In relazione, infine, all’irrevocabilità della riabilitazione espressa, la dottrina è unanime nel sostenere che la riabilitazione rimane efficace anche in caso di revoca del testamento in cui la stessa è inserita. È, invece, è tradizionalmente discussa la sorte della riabilitazione contenuta all’interno di un testamento speciale (cioè ricevuto nelle forme di cui agli artt. 609 e seguenti del Codice civile), che abbia perso efficacia ex art. 610 del Codice civile, essendo trascorsi tre mesi dalla cessazione della causa che ha impedito al testatore di avvalersi delle forme ordinarie di testamento: in questo caso, invero, alcuni Autori hanno sostenuto che l’irrevocabilità della riabilitazione non varrebbe a salvarne l’efficacia, in quanto il ricordato art. 610 del Codice civile fa riferimento, appunto, ad un’ipotesi di inefficacia sopravvenuta, che è cosa diversa dalla revoca.

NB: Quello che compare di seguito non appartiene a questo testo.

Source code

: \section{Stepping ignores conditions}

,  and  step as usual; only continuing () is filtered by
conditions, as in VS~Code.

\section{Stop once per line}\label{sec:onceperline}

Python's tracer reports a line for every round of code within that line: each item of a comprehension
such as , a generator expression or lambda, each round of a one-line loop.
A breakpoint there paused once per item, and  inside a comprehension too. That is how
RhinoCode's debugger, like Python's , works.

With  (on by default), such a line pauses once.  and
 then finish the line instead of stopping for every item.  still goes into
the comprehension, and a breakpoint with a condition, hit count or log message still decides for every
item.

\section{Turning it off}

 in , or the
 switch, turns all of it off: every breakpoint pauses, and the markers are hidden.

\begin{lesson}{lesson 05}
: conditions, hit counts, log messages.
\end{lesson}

La riabilitazione parziale o tacita
Fattispecie diversa da quella finora analizzata, sia sotto il profilo della struttura che sul piano degli effetti, è quella delineata dal sopra riportato secondo comma dell’art. 466 del Codice civile, definita in dottrina e giurisprudenza riabilitazione parziale o tacita.
Contrariamente a tutto quanto sopra osservato con riferimento alla riabilitazione espressa, invero, la cosiddetta riabilitazione tacita non è una dichiarazione testamentaria atipica non patrimoniale, bensì un’ordinaria disposizione mortis causa, cioè una disposizione con cui il testatore dispone delle proprie sostanze per il tempo in cui avrà cessato di vivere, che, quindi, può avere solo la forma dell’istituzione ereditaria o del legato.

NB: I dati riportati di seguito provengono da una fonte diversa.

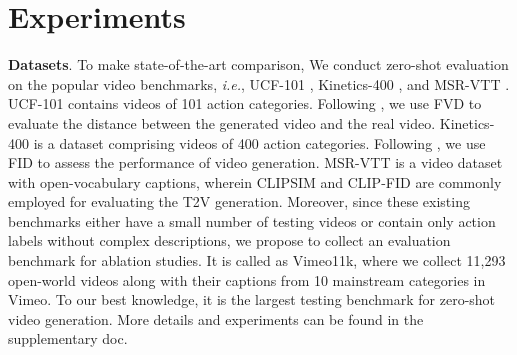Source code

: \section{Experiments}
\label{sec:exper}


\textbf{Datasets}.
To make state-of-the-art comparison,
We conduct zero-shot evaluation on the popular video benchmarks,
\textit{i.e.},
UCF-101 \cite{Soomro2012UCF101AD}, 
Kinetics-400 \cite{Kay2017TheKH}, 
and 
MSR-VTT \cite{Chen2021TheMT}.
UCF-101 contains videos of 101 action categories.
Following \cite{unterthiner2019accurate},
we use FVD to evaluate the distance between the generated video and the real video.
Kinetics-400 is a dataset comprising videos of 400 action categories. 
Following \cite{li2017video, balaji2019Conditional, wu2022nwa, villegas2023phenaki},
we use FID \cite{heusel2017gans} to assess the performance of video generation.
MSR-VTT is a video dataset with open-vocabulary captions,  
wherein CLIPSIM \cite{Wu2021GODIVAGO} and CLIP-FID \cite{parmar2022aliased} are commonly employed for evaluating the T2V generation.
Moreover,
since these existing benchmarks either have a small number of testing videos or contain only action labels without complex descriptions,
we propose to collect an evaluation benchmark for ablation studies.
It is called as Vimeo11k,
where we collect 11,293 open-world videos along with their captions from 10 mainstream categories in Vimeo.
To our best knowledge,
it is the largest testing benchmark for zero-shot video generation. 
More details and experiments can be found in the supplementary doc.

Di conseguenza, a tale disposizione si applica l’intera disciplina dettata dal Codice civile con riferimento alle disposizioni testamentarie: è, dunque, una disposizione revocabile, nulla nei soli casi di cui all’art. 606 del Codice civile e meramente annullabile se affetta da vizi diversi, confermabile ex art. 590 del Codice civile, se nulla.
La peculiarità della disposizione in oggetto consiste, dunque, nella circostanza che si tratta di un lascito disposto in favore dell’indegno, dal quale emerge, in modo inequivoco, la consapevolezza del testatore in ordine alla causa di indegnità: tale consapevolezza, nel caso in esame, non fa venire meno gli effetti dell’indegnità, ma consente di attribuire efficacia a quella specifica disposizione testamentaria in favore dell’indegno. In altre parole, l’indegno rimane tale, con le conseguenze giuridiche che da ciò derivano, ma, anche qualora sia dichiarata la sua indegnità, non perderà quanto attribuitogli con la specifica disposizione in suo favore.